On considérait leur aliénation sociale comme un effet de la misère, de l’ignorance, de l’obscurantisme et des autres manques liés à leur condition sociale et on incriminait tout particulièrement l’insuffisance des Lumières, c’est-à-dire tout à la fois l’analphabétisme, la précarité des connaissances dispensées et le trop petit nombre de ceux qui en bénéficiaient. D’où la singulière fortune, de la Renaissance à nos jours, de cette idée chère à tous les réformateurs, et même à beaucoup de révolutionnaires, que l’émancipation des peuples passe obligatoirement par l’instruction de masse.

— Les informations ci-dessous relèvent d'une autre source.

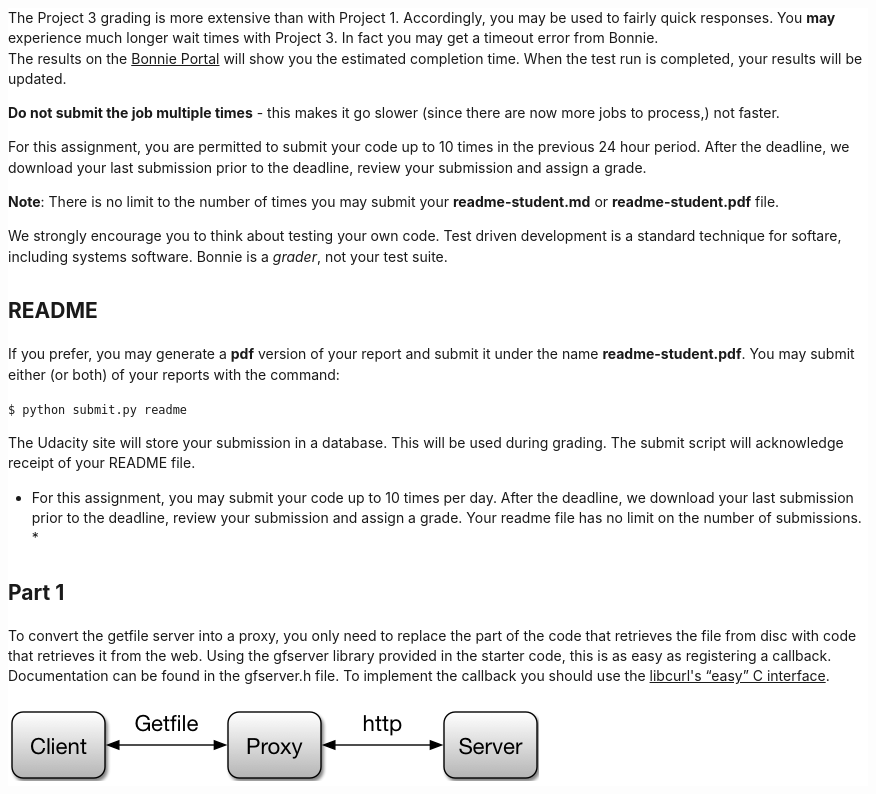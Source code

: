 The Project 3 grading is more extensive than with Project 1.  Accordingly, you
may be used to fairly quick responses.  You **may** experience much longer
wait times with Project 3.  In fact you may get a timeout error from Bonnie.  
The results on the [Bonnie Portal](https://bonnie.udacity.com) 
will show you the estimated completion time.  When the test
run is completed, your results will be updated.

**Do not submit the job multiple times** - this makes it go slower (since there
are now more jobs to process,) not faster.

For this assignment, you are permitted to submit your code up to 10 times in the
previous 24 hour period.
After the deadline, we download your last submission prior to the deadline, review
your submission and assign a grade. 

**Note**: There is no limit to the number of times you may
submit your **readme-student.md** or **readme-student.pdf** file.

We strongly encourage you to think about testing your own code.  Test driven
development is a standard technique for softare, including systems software.
Bonnie is a _grader_, not your test suite.


## README

If you prefer, you may generate a **pdf** version of your report and submit it
under the name **readme-student.pdf**.  You may submit either (or both) of
your reports with the command:

```console
$ python submit.py readme
```

The Udacity site will store your submission in a database. This will be used
during grading.  The submit script will acknowledge receipt of your README
file.

* For this assignment, you may submit your code up to 10 times per day.  After
  the deadline,  we download your last submission prior to the
  deadline, review your submission and assign a grade. Your readme file has no
  limit on the number of submissions. *


## Part 1

To convert the getfile server into a proxy, you only need to replace the part
of the code that retrieves the file from disc with code that retrieves it from
the web.  Using the gfserver library provided in the starter code, this is as
easy as registering a callback.  Documentation can be found in the gfserver.h
file.  To implement the callback you should use the [libcurl's “easy” C interface](http://curl.haxx.se/libcurl/c/).

![part1 architecture](docs/part1.png)
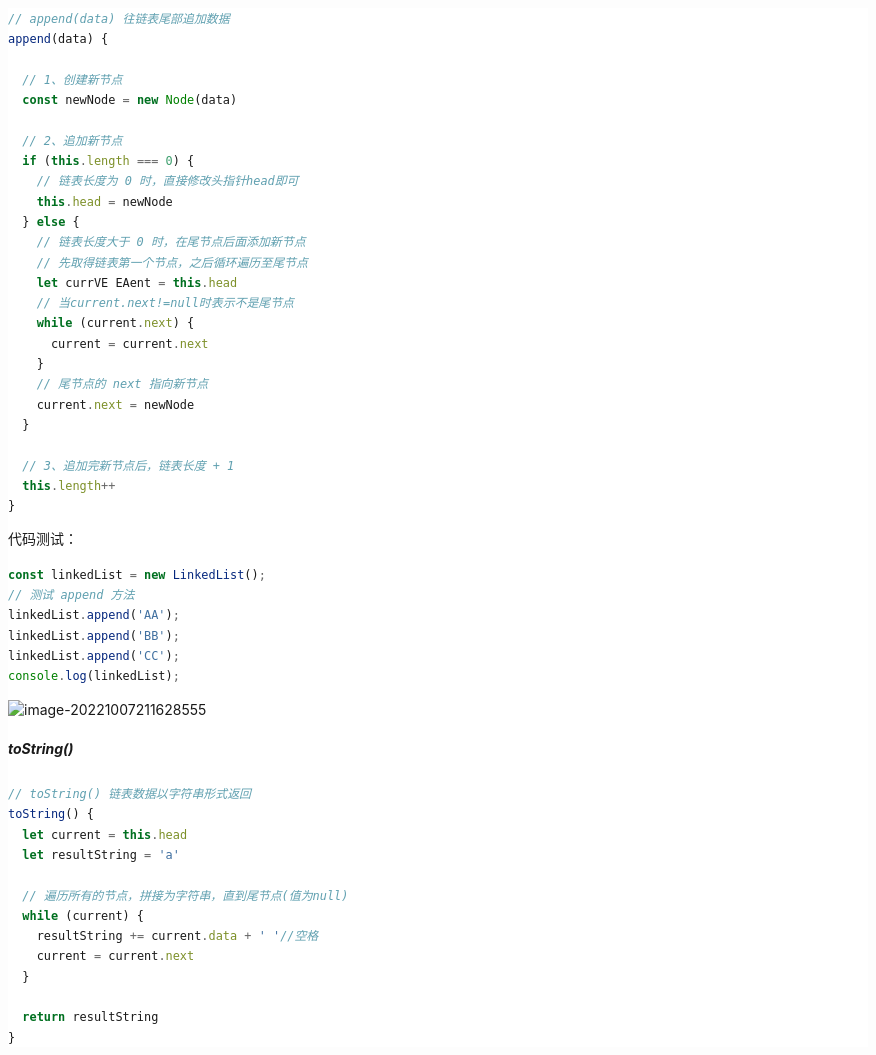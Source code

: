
 ```js
// append(data) 往链表尾部追加数据
append(data) {

  // 1、创建新节点
  const newNode = new Node(data)

  // 2、追加新节点
  if (this.length === 0) {
    // 链表长度为 0 时，直接修改头指针head即可
    this.head = newNode
  } else {
    // 链表长度大于 0 时，在尾节点后面添加新节点
    // 先取得链表第一个节点，之后循环遍历至尾节点
    let currVE EAent = this.head
    // 当current.next!=null时表示不是尾节点
    while (current.next) {
      current = current.next
    }
    // 尾节点的 next 指向新节点
    current.next = newNode
  }

  // 3、追加完新节点后，链表长度 + 1
  this.length++
}
```

代码测试：

```js
const linkedList = new LinkedList();
// 测试 append 方法
linkedList.append('AA');
linkedList.append('BB');
linkedList.append('CC');
console.log(linkedList);
```

![image-20221007211628555](https://could-img.oss-cn-hangzhou.aliyuncs.com/202210072312575.png)

#####  toString()

```js
// toString() 链表数据以字符串形式返回
toString() {
  let current = this.head
  let resultString = 'a'

  // 遍历所有的节点，拼接为字符串，直到尾节点(值为null)
  while (current) {
    resultString += current.data + ' '//空格
    current = current.next
  }

  return resultString
}
```
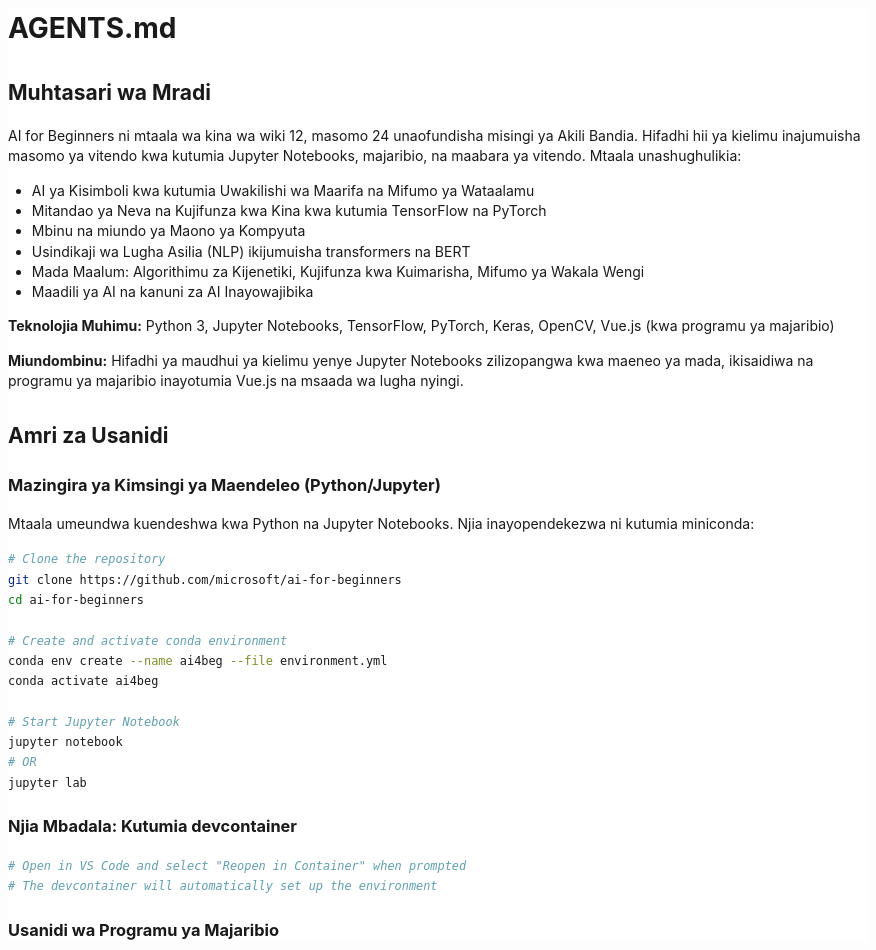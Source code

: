 
# AGENTS.md

## Muhtasari wa Mradi

AI for Beginners ni mtaala wa kina wa wiki 12, masomo 24 unaofundisha misingi ya Akili Bandia. Hifadhi hii ya kielimu inajumuisha masomo ya vitendo kwa kutumia Jupyter Notebooks, majaribio, na maabara ya vitendo. Mtaala unashughulikia:

- AI ya Kisimboli kwa kutumia Uwakilishi wa Maarifa na Mifumo ya Wataalamu
- Mitandao ya Neva na Kujifunza kwa Kina kwa kutumia TensorFlow na PyTorch
- Mbinu na miundo ya Maono ya Kompyuta
- Usindikaji wa Lugha Asilia (NLP) ikijumuisha transformers na BERT
- Mada Maalum: Algorithimu za Kijenetiki, Kujifunza kwa Kuimarisha, Mifumo ya Wakala Wengi
- Maadili ya AI na kanuni za AI Inayowajibika

**Teknolojia Muhimu:** Python 3, Jupyter Notebooks, TensorFlow, PyTorch, Keras, OpenCV, Vue.js (kwa programu ya majaribio)

**Miundombinu:** Hifadhi ya maudhui ya kielimu yenye Jupyter Notebooks zilizopangwa kwa maeneo ya mada, ikisaidiwa na programu ya majaribio inayotumia Vue.js na msaada wa lugha nyingi.

## Amri za Usanidi

### Mazingira ya Kimsingi ya Maendeleo (Python/Jupyter)

Mtaala umeundwa kuendeshwa kwa Python na Jupyter Notebooks. Njia inayopendekezwa ni kutumia miniconda:

```bash
# Clone the repository
git clone https://github.com/microsoft/ai-for-beginners
cd ai-for-beginners

# Create and activate conda environment
conda env create --name ai4beg --file environment.yml
conda activate ai4beg

# Start Jupyter Notebook
jupyter notebook
# OR
jupyter lab
```

### Njia Mbadala: Kutumia devcontainer

```bash
# Open in VS Code and select "Reopen in Container" when prompted
# The devcontainer will automatically set up the environment
```

### Usanidi wa Programu ya Majaribio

Sans vouloir récuser cette vérité apparemment bien établie, il convient au moins d’en réexaminer la portée. En effet, comme on peut le constater partout où des politiques de scolarisation massive ont été mises en œuvre, il en est résulté une incontestable augmentation du capital culturel de la population dominée et une élévation significative du niveau d’instruction de ses membres. Sans doute cet accroissement réel du capital culturel objectivé et incorporé a-t-il contribué à une reconfiguration des formes institutionnalisées ou des styles de la domination établie (dans un sens par exemple plus « démocratique »), sans mettre fin pour autant au principe même de la domination, car même si la pauvreté en capital culturel va souvent de pair avec la pauvreté en capital économique, on ne pourrait se contenter de mettre fin à l’une pour mettre un terme à l’autre. En matière d’émancipation, si l’instruction est nécessaire, elle est d’autant moins la panacée que ses effets sont doubles et contradictoires, à la fois de renforcement du consensus conformiste et de facilitation de la contestation distinctive.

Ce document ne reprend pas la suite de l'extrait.